Return type of overridden method in Java

In the below Haxe code, I’ve got a function in B, add, that overrides a function in A. The return type of A.add is A, and the return type of B.add is B; note the necessary cast of the response in B.add to get the expected type. In the main function, when I call the B.add function I get an object of type B, and the method signature seems to be outputting a B. However, when I compile this to Java, the return type of the B.add function is A. I tried this with Haxe 4.1.4 - is there something I’m missing here?
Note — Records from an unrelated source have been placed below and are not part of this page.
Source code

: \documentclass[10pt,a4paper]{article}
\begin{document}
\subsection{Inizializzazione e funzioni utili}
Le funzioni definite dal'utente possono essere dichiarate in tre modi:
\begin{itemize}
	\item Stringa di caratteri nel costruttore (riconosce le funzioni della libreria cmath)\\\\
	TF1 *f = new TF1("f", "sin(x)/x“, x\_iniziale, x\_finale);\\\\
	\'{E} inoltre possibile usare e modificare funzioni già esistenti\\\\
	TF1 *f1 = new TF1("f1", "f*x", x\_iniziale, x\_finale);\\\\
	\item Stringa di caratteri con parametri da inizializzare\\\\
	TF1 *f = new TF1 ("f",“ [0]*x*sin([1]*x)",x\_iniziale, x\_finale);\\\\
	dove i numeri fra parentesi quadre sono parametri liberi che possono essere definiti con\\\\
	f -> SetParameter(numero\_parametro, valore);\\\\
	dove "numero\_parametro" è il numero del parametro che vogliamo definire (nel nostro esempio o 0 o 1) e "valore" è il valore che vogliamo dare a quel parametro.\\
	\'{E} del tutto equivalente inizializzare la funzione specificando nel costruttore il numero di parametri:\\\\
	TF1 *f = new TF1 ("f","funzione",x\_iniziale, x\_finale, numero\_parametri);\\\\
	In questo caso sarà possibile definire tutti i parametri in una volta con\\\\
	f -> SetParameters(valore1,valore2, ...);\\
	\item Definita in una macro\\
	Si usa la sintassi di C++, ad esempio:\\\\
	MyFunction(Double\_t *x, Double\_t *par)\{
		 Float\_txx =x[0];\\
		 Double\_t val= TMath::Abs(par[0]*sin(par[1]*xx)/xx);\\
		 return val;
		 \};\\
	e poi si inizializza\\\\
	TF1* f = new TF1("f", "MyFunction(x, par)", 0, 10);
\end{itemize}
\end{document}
I would have expected since I’m explicitly returning B that the return type would be B, not A. I’m trying to use this code in some call chains, and it’s creating a bunch of extra unnecessary casts.

Haxe Code:

class A{
    public function new(){}
    public function add(c:C):A {
        // do something with c
        return this;
    }
}

class B extends A{
    public function new(){
        super();
    }

    public override function add(c:C):B {
        return cast(super.add(c), B);
    }
}

class C{
    public function new(){}
}

class CastTest{
    public static function main(){
        var v:B = new B().add(new C());
        trace(Type.getClassName(Type.getClass(v)));
        $type(new B().add); // prints (c : C) -> B
    }
}

B.add function, after compiling with haxe.exe --java CastTest CastTest.hx

@Override public haxe.root.A add(haxe.root.C c)
{
    //line 15 "D:\\tmp\\hx_cast\\CastTest.hx"
    return ((haxe.root.B) (super.add(c)) );
}

IIRC this doesn’t work correctly otherwise because the method isn’t recognized as an override if the return type is different.

Would that be considered a bug then and worth submitting an issue for? It seems like all the right information is there to output the requested return type, and java (at least, haven’t checked other languages) certainly supports returning a subclass of the overridden method’s class.

I’m not sure how this works through javac, but at JVM-level methods are only considered equal (and thus overridden) if their signature matches. This wouldn’t be the case if the return type differs.

Gotcha. javac does indeed handle it fine, but I can see that making sense at lower levels. Thanks!

The Java spec does allow different return types for overridden methods as long as the overridden return type is a subtype of the original. See here for the documentation.